WORK REQUEST:
Give back the lines of the entries below exactly as written, from the first line to the line holding "o Senhor vingado!", both included, with the pictures omitted.

[Plain-text document sources]
────────────────────────────────────────

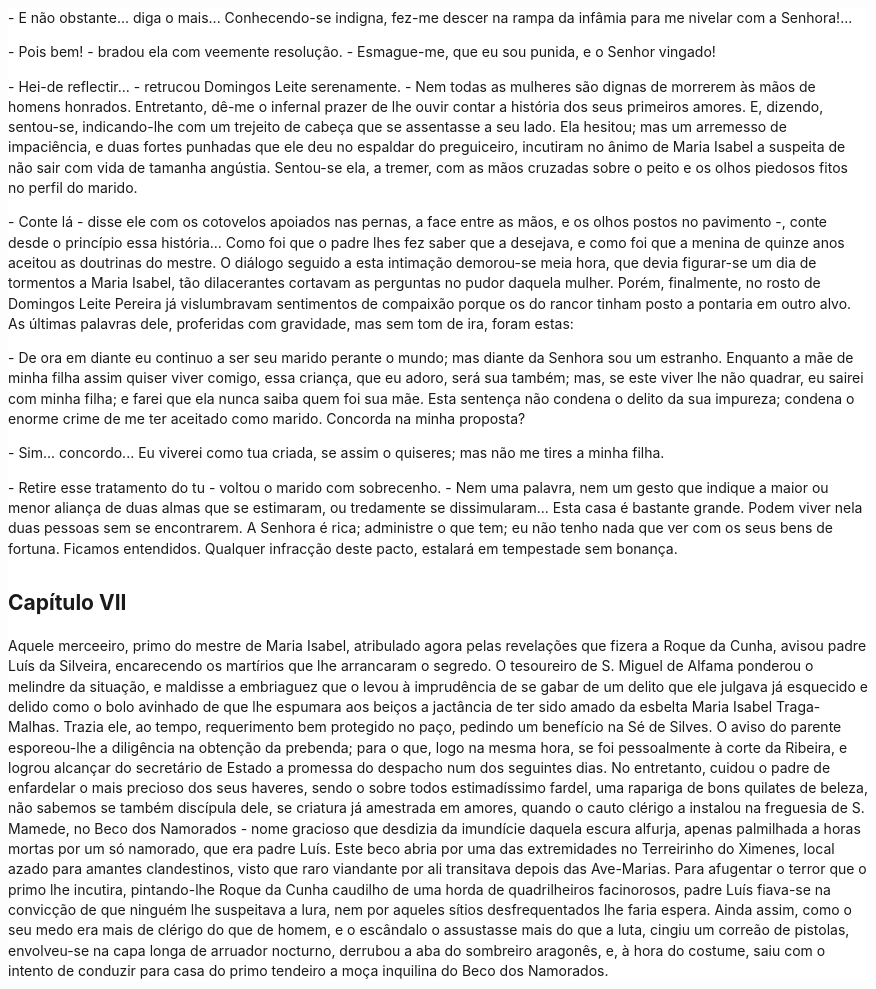\- E não obstante... diga o mais... Conhecendo-se indigna, fez-me descer na rampa da infâmia para me nivelar com a Senhora!...

\- Pois bem! - bradou ela com veemente resolução. - Esmague-me, que eu sou punida, e o Senhor vingado!

\- Hei-de reflectir... - retrucou Domingos Leite serenamente. - Nem todas as mulheres são dignas de morrerem às mãos de homens honrados. Entretanto, dê-me o infernal prazer de lhe ouvir contar a história dos seus primeiros amores.
E, dizendo, sentou-se, indicando-lhe com um trejeito de cabeça que se assentasse a seu lado. Ela hesitou; mas um arremesso de impaciência, e duas fortes punhadas que ele deu no espaldar do preguiceiro, incutiram no ânimo de Maria Isabel a suspeita de não sair com vida de tamanha angústia.
Sentou-se ela, a tremer, com as mãos cruzadas sobre o peito e os olhos piedosos fitos no perfil do marido.

\- Conte lá - disse ele com os cotovelos apoiados nas pernas, a face entre as mãos, e os olhos postos no pavimento -, conte desde o princípio essa história... Como foi que o padre lhes fez saber que a desejava, e como foi que a menina de quinze anos aceitou as doutrinas do mestre.
O diálogo seguido a esta intimação demorou-se meia hora, que devia figurar-se um dia de tormentos a Maria Isabel, tão dilacerantes cortavam as perguntas no pudor daquela mulher.
Porém, finalmente, no rosto de Domingos Leite Pereira já vislumbravam sentimentos de compaixão porque os do rancor tinham posto a pontaria em outro alvo.
As últimas palavras dele, proferidas com gravidade, mas sem tom de ira, foram estas:

\- De ora em diante eu continuo a ser seu marido perante o mundo; mas diante da Senhora sou um estranho. Enquanto a mãe de minha filha assim quiser viver comigo, essa criança, que eu adoro, será sua também; mas, se este viver lhe não quadrar, eu sairei com minha filha; e farei que ela nunca saiba quem foi sua mãe. Esta sentença não condena o delito da sua impureza; condena o enorme crime de me ter aceitado como marido. Concorda na minha proposta?

\- Sim... concordo... Eu viverei como tua criada, se assim o quiseres; mas não me tires a minha filha.

\- Retire esse tratamento do tu - voltou o marido com sobrecenho. - Nem uma palavra, nem um gesto que indique a maior ou menor aliança de duas almas que se estimaram, ou tredamente se dissimularam... Esta casa é bastante grande. Podem viver nela duas pessoas sem se encontrarem. A Senhora é rica; administre o que tem; eu não tenho nada que ver com os seus bens de fortuna. Ficamos entendidos. Qualquer infracção deste pacto, estalará em tempestade sem bonança.



## Capítulo VII
    
Aquele merceeiro, primo do mestre de Maria Isabel, atribulado agora pelas revelações que fizera a Roque da Cunha, avisou padre Luís da Silveira, encarecendo os martírios que lhe arrancaram o segredo.
O tesoureiro de S. Miguel de Alfama ponderou o melindre da situação, e maldisse a embriaguez que o levou à imprudência de se gabar de um delito que ele julgava já esquecido e delido como o bolo avinhado de que lhe espumara aos beiços a jactância de ter sido amado da esbelta Maria Isabel Traga-Malhas.
Trazia ele, ao tempo, requerimento bem protegido no paço, pedindo um benefício na Sé de Silves. O aviso do parente esporeou-lhe a diligência na obtenção da prebenda; para o que, logo na mesma hora, se foi pessoalmente à corte da Ribeira, e logrou alcançar do secretário de Estado a promessa do despacho num dos seguintes dias.
No entretanto, cuidou o padre de enfardelar o mais precioso dos seus haveres, sendo o sobre todos estimadíssimo fardel, uma rapariga de bons quilates de beleza, não sabemos se também discípula dele, se criatura já amestrada em amores, quando o cauto clérigo a instalou na freguesia de S. Mamede, no Beco dos Namorados - nome gracioso que desdizia da imundície daquela escura alfurja, apenas palmilhada a horas mortas por um só namorado, que era padre Luís. Este beco abria por uma das extremidades no Terreirinho do Ximenes, local azado para amantes clandestinos, visto que raro viandante por ali transitava depois das Ave-Marias.
Para afugentar o terror que o primo lhe incutira, pintando-lhe Roque da Cunha caudilho de uma horda de quadrilheiros facinorosos, padre Luís fiava-se na convicção de que ninguém lhe suspeitava a lura, nem por aqueles sítios desfrequentados lhe faria espera. Ainda assim, como o seu medo era mais de clérigo do que de homem, e o escândalo o assustasse mais do que a luta, cingiu um correão de pistolas, envolveu-se na capa longa de arruador nocturno, derrubou a aba do sombreiro aragonês, e, à hora do costume, saiu com o intento de conduzir para casa do primo tendeiro a moça inquilina do Beco dos Namorados.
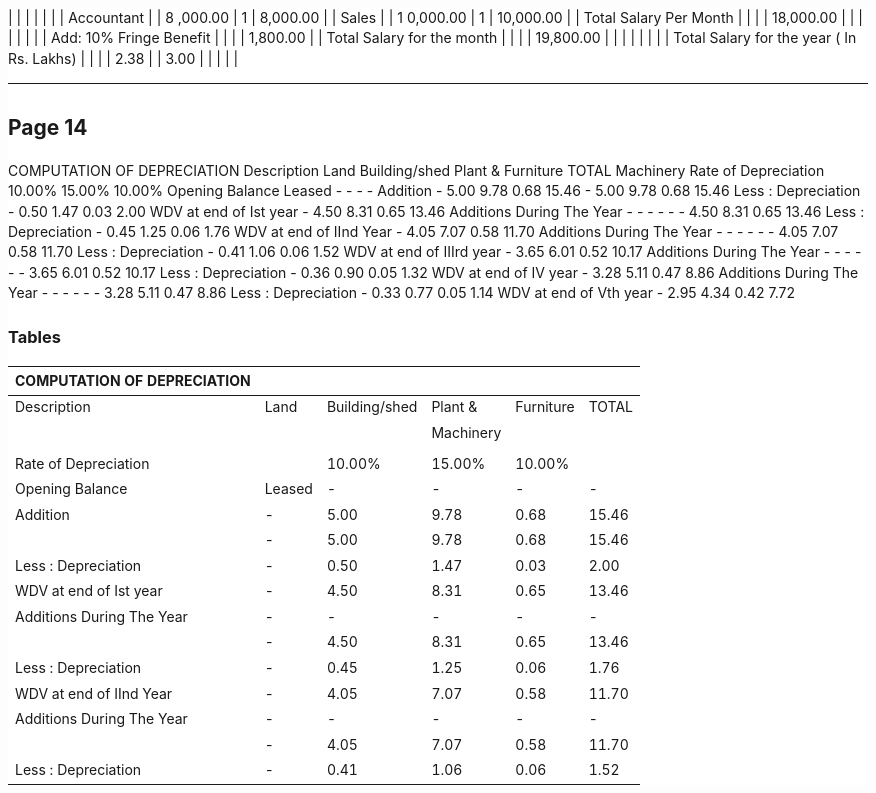 |  |  |  |  |  |
| Accountant |  | 8 ,000.00 | 1 | 8,000.00 |
| Sales |  | 1 0,000.00 | 1 | 10,000.00 |
| Total Salary Per Month |  |  |  | 18,000.00 |
|  |  |  |  |  |
| Add: 10% Fringe Benefit |  |  |  | 1,800.00 |
| Total Salary for the month |  |  |  | 19,800.00 |
|  |  |  |  |  |
| Total Salary for the year ( In Rs. Lakhs) |  |  |  | 2.38 |
| 3.00 |  |  |  |  |

---

## Page 14

COMPUTATION OF DEPRECIATION Description Land Building/shed Plant & Furniture TOTAL Machinery Rate of Depreciation 10.00% 15.00% 10.00% Opening Balance Leased - - - - Addition - 5.00 9.78 0.68 15.46 - 5.00 9.78 0.68 15.46 Less : Depreciation - 0.50 1.47 0.03 2.00 WDV at end of Ist year - 4.50 8.31 0.65 13.46 Additions During The Year - - - - - - 4.50 8.31 0.65 13.46 Less : Depreciation - 0.45 1.25 0.06 1.76 WDV at end of IInd Year - 4.05 7.07 0.58 11.70 Additions During The Year - - - - - - 4.05 7.07 0.58 11.70 Less : Depreciation - 0.41 1.06 0.06 1.52 WDV at end of IIIrd year - 3.65 6.01 0.52 10.17 Additions During The Year - - - - - - 3.65 6.01 0.52 10.17 Less : Depreciation - 0.36 0.90 0.05 1.32 WDV at end of IV year - 3.28 5.11 0.47 8.86 Additions During The Year - - - - - - 3.28 5.11 0.47 8.86 Less : Depreciation - 0.33 0.77 0.05 1.14 WDV at end of Vth year - 2.95 4.34 0.42 7.72

### Tables

| COMPUTATION OF DEPRECIATION |  |  |  |  |  |
|---|---|---|---|---|---|
| Description | Land | Building/shed | Plant & | Furniture | TOTAL |
|  |  |  | Machinery |  |  |
|  |  |  |  |  |  |
| Rate of Depreciation |  | 10.00% | 15.00% | 10.00% |  |
| Opening Balance | Leased | - | - | - | - |
| Addition | - | 5.00 | 9.78 | 0.68 | 15.46 |
|  | - | 5.00 | 9.78 | 0.68 | 15.46 |
| Less : Depreciation | - | 0.50 | 1.47 | 0.03 | 2.00 |
| WDV at end of Ist year | - | 4.50 | 8.31 | 0.65 | 13.46 |
| Additions During The Year | - | - | - | - | - |
|  | - | 4.50 | 8.31 | 0.65 | 13.46 |
| Less : Depreciation | - | 0.45 | 1.25 | 0.06 | 1.76 |
| WDV at end of IInd Year | - | 4.05 | 7.07 | 0.58 | 11.70 |
| Additions During The Year | - | - | - | - | - |
|  | - | 4.05 | 7.07 | 0.58 | 11.70 |
| Less : Depreciation | - | 0.41 | 1.06 | 0.06 | 1.52 |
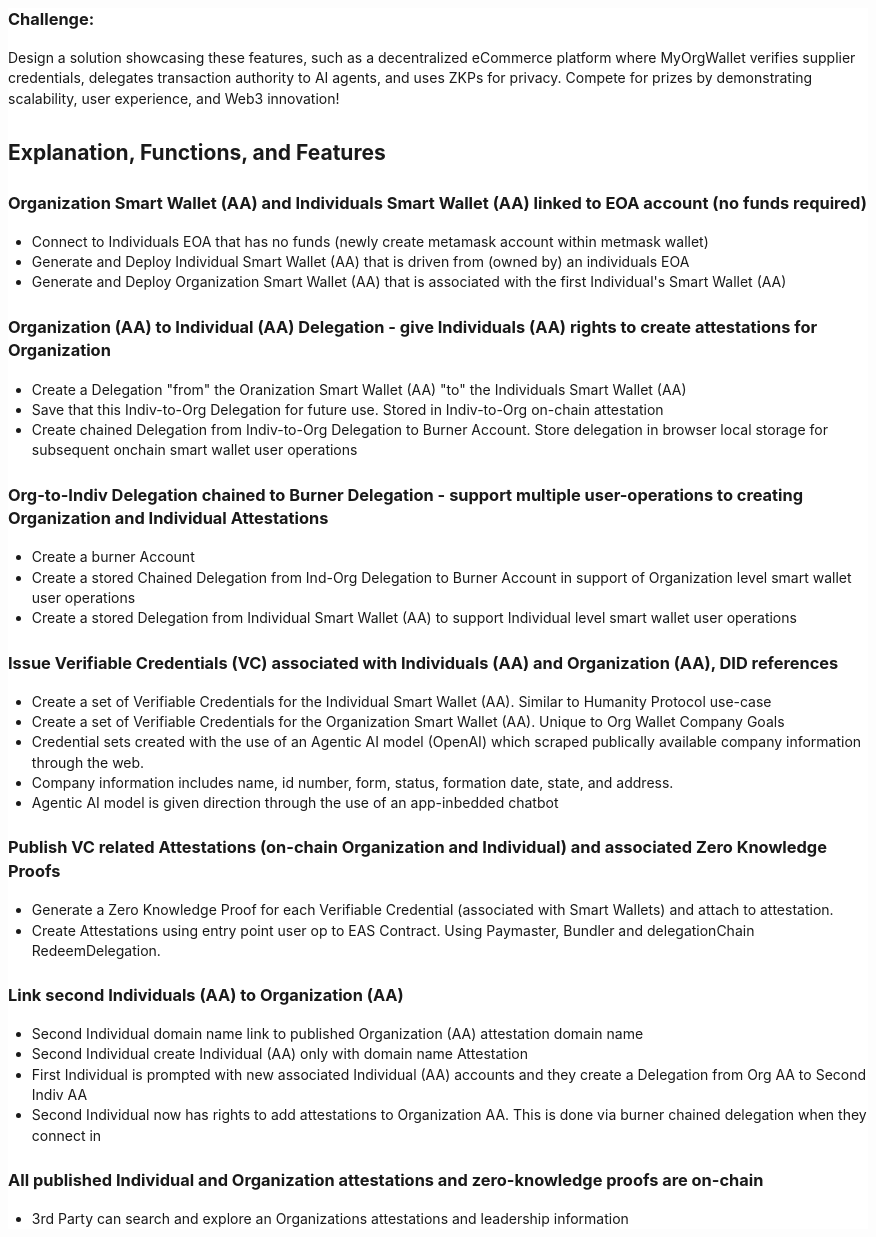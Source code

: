 ### Challenge: 
Design a solution showcasing these features, such as a decentralized eCommerce platform where MyOrgWallet verifies supplier credentials, delegates transaction authority to AI agents, and uses ZKPs for privacy. Compete for prizes by demonstrating scalability, user experience, and Web3 innovation!

## Explanation, Functions, and Features

### Organization Smart Wallet (AA) and Individuals Smart Wallet (AA) linked to EOA account (no funds required)
- Connect to Individuals EOA that has no funds (newly create metamask account within metmask wallet)
- Generate and Deploy Individual Smart Wallet (AA) that is driven from (owned by) an individuals EOA
- Generate and Deploy Organization Smart Wallet (AA) that is associated with the first Individual's Smart Wallet (AA)
### Organization (AA) to Individual (AA) Delegation -  give Individuals (AA) rights to create attestations for Organization
- Create a Delegation "from" the Oranization Smart Wallet (AA) "to" the Individuals Smart Wallet (AA)
- Save that this Indiv-to-Org Delegation for future use.  Stored in Indiv-to-Org on-chain attestation
- Create chained Delegation from Indiv-to-Org Delegation to Burner Account. Store delegation in browser local storage for subsequent onchain smart wallet user operations
### Org-to-Indiv Delegation chained to Burner Delegation - support multiple user-operations to creating Organization and Individual Attestations
- Create a burner Account
- Create a stored Chained Delegation from Ind-Org Delegation to Burner Account in support of Organization level smart wallet user operations
- Create a stored Delegation from  Individual Smart Wallet (AA) to support Individual level smart wallet user operations
### Issue Verifiable Credentials (VC) associated with Individuals (AA) and Organization (AA), DID references
- Create a set of Verifiable Credentials for the Individual Smart Wallet (AA).  Similar to Humanity Protocol use-case
- Create a set of Verifiable Credentials for the Organization Smart Wallet (AA).  Unique to Org Wallet Company Goals
- Credential sets created with the use of an Agentic AI model (OpenAI) which scraped publically available company information through the web.
- Company information includes name, id number, form, status, formation date, state, and address.
- Agentic AI model is given direction through the use of an app-inbedded chatbot
### Publish VC related Attestations (on-chain Organization and Individual) and associated Zero Knowledge Proofs
- Generate a Zero Knowledge Proof for each Verifiable Credential (associated with Smart Wallets) and attach to attestation.
- Create Attestations using entry point user op to EAS Contract.  Using Paymaster, Bundler and delegationChain RedeemDelegation.
### Link second Individuals (AA) to Organization (AA)
- Second Individual domain name link to published Organization (AA) attestation domain name
- Second Individual create Individual (AA) only with domain name Attestation
- First Individual is prompted with new associated Individual (AA) accounts and they create a Delegation from Org AA to Second Indiv AA
- Second Individual now has rights to add attestations to Organization AA.  This is done via burner chained delegation when they connect in
### All published Individual and Organization attestations and zero-knowledge proofs are on-chain
- 3rd Party can search and explore an Organizations attestations and leadership information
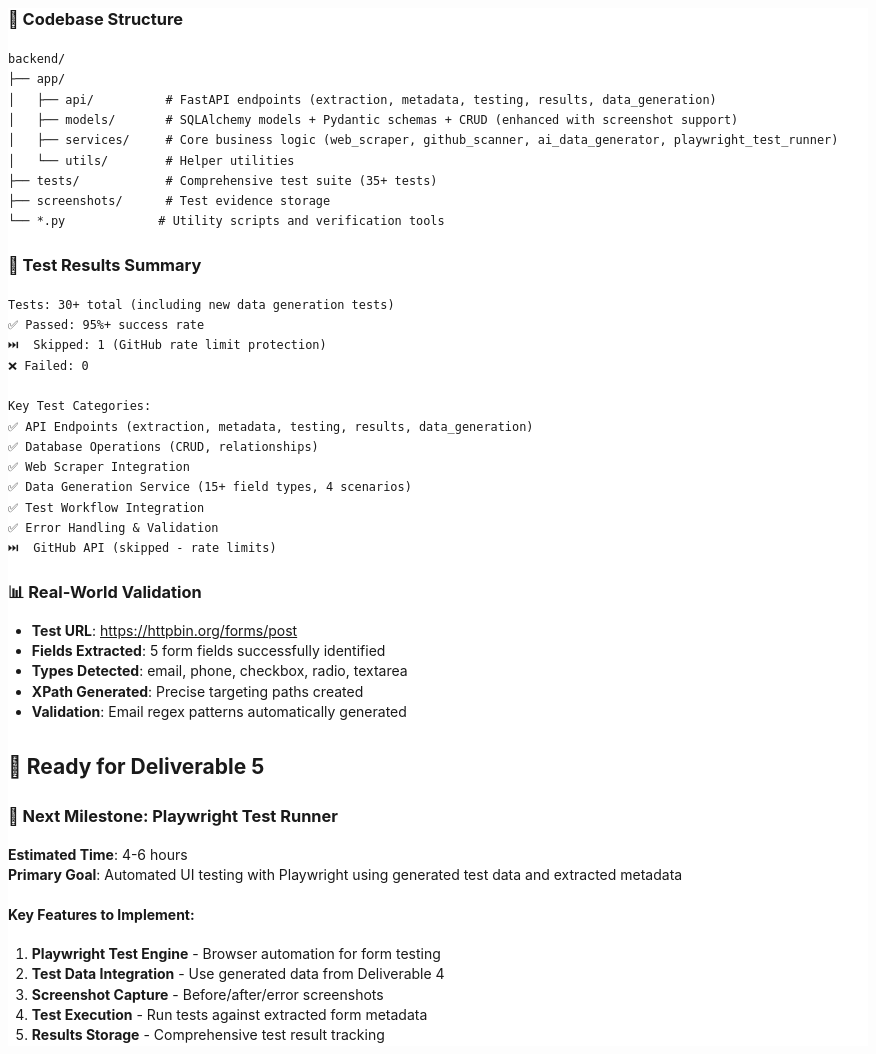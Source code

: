 ### 📁 Codebase Structure
```
backend/
├── app/
│   ├── api/          # FastAPI endpoints (extraction, metadata, testing, results, data_generation)
│   ├── models/       # SQLAlchemy models + Pydantic schemas + CRUD (enhanced with screenshot support)
│   ├── services/     # Core business logic (web_scraper, github_scanner, ai_data_generator, playwright_test_runner)
│   └── utils/        # Helper utilities
├── tests/            # Comprehensive test suite (35+ tests)
├── screenshots/      # Test evidence storage
└── *.py             # Utility scripts and verification tools
```

### 🧪 Test Results Summary
```
Tests: 30+ total (including new data generation tests)
✅ Passed: 95%+ success rate
⏭️  Skipped: 1 (GitHub rate limit protection)
❌ Failed: 0

Key Test Categories:
✅ API Endpoints (extraction, metadata, testing, results, data_generation)
✅ Database Operations (CRUD, relationships)  
✅ Web Scraper Integration
✅ Data Generation Service (15+ field types, 4 scenarios)
✅ Test Workflow Integration
✅ Error Handling & Validation
⏭️  GitHub API (skipped - rate limits)
```

### 📊 Real-World Validation
- **Test URL**: https://httpbin.org/forms/post
- **Fields Extracted**: 5 form fields successfully identified
- **Types Detected**: email, phone, checkbox, radio, textarea
- **XPath Generated**: Precise targeting paths created
- **Validation**: Email regex patterns automatically generated

## 🚀 Ready for Deliverable 5

### 🎯 Next Milestone: Playwright Test Runner
**Estimated Time**: 4-6 hours  
**Primary Goal**: Automated UI testing with Playwright using generated test data and extracted metadata

#### Key Features to Implement:
1. **Playwright Test Engine** - Browser automation for form testing
2. **Test Data Integration** - Use generated data from Deliverable 4
3. **Screenshot Capture** - Before/after/error screenshots
4. **Test Execution** - Run tests against extracted form metadata
5. **Results Storage** - Comprehensive test result tracking

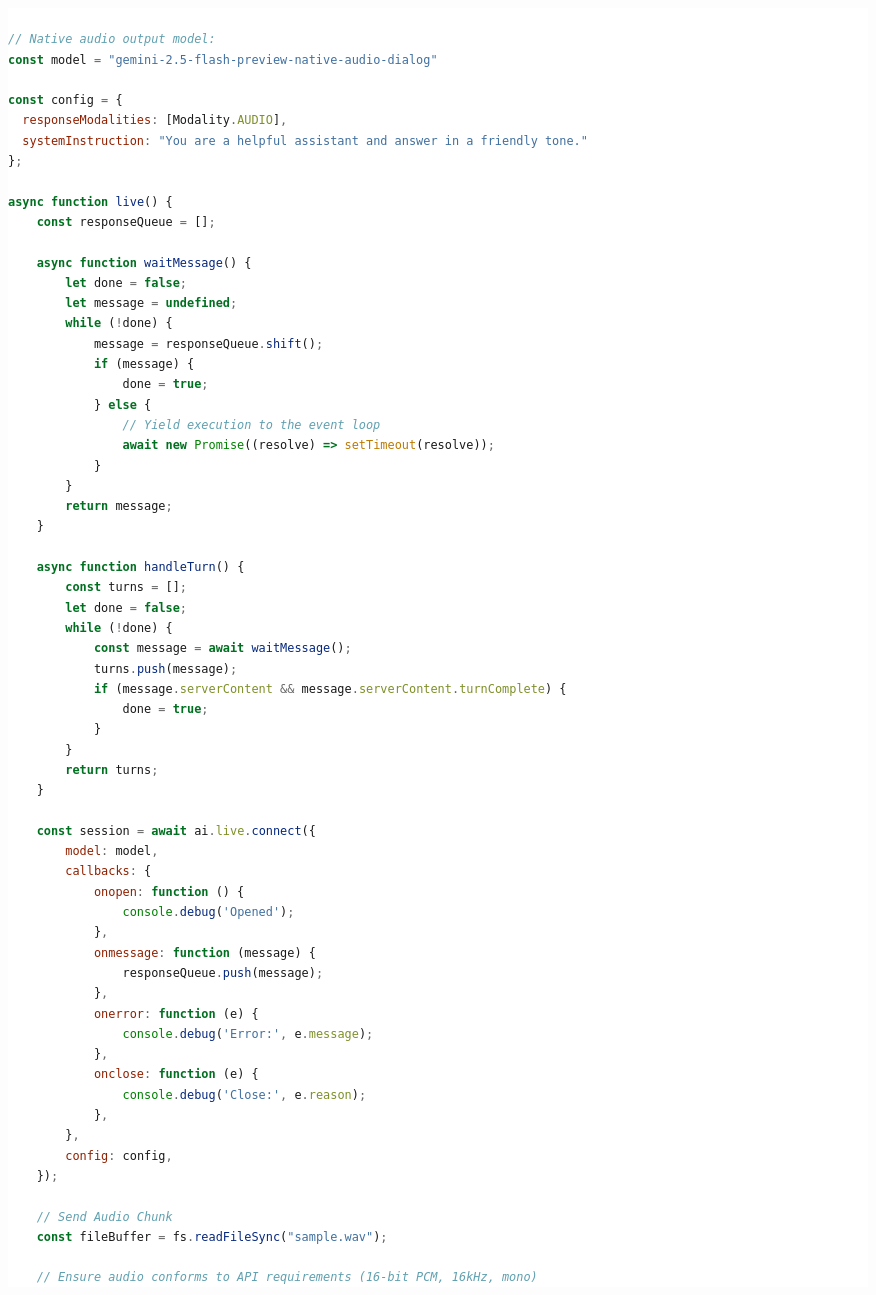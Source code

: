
 ```javascript

// Native audio output model:
const model = "gemini-2.5-flash-preview-native-audio-dialog"

const config = {
  responseModalities: [Modality.AUDIO],
  systemInstruction: "You are a helpful assistant and answer in a friendly tone."
};

async function live() {
    const responseQueue = [];

    async function waitMessage() {
        let done = false;
        let message = undefined;
        while (!done) {
            message = responseQueue.shift();
            if (message) {
                done = true;
            } else {
                // Yield execution to the event loop
                await new Promise((resolve) => setTimeout(resolve));
            }
        }
        return message;
    }

    async function handleTurn() {
        const turns = [];
        let done = false;
        while (!done) {
            const message = await waitMessage();
            turns.push(message);
            if (message.serverContent && message.serverContent.turnComplete) {
                done = true;
            }
        }
        return turns;
    }

    const session = await ai.live.connect({
        model: model,
        callbacks: {
            onopen: function () {
                console.debug('Opened');
            },
            onmessage: function (message) {
                responseQueue.push(message);
            },
            onerror: function (e) {
                console.debug('Error:', e.message);
            },
            onclose: function (e) {
                console.debug('Close:', e.reason);
            },
        },
        config: config,
    });

    // Send Audio Chunk
    const fileBuffer = fs.readFileSync("sample.wav");

    // Ensure audio conforms to API requirements (16-bit PCM, 16kHz, mono)
```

────────────────────────────────────────

ANSWER TO THE PROBLEM:
\- E não obstante... diga o mais... Conhecendo-se indigna, fez-me descer na rampa da infâmia para me nivelar com a Senhora!...

\- Pois bem! - bradou ela com veemente resolução. - Esmague-me, que eu sou punida, e o Senhor vingado!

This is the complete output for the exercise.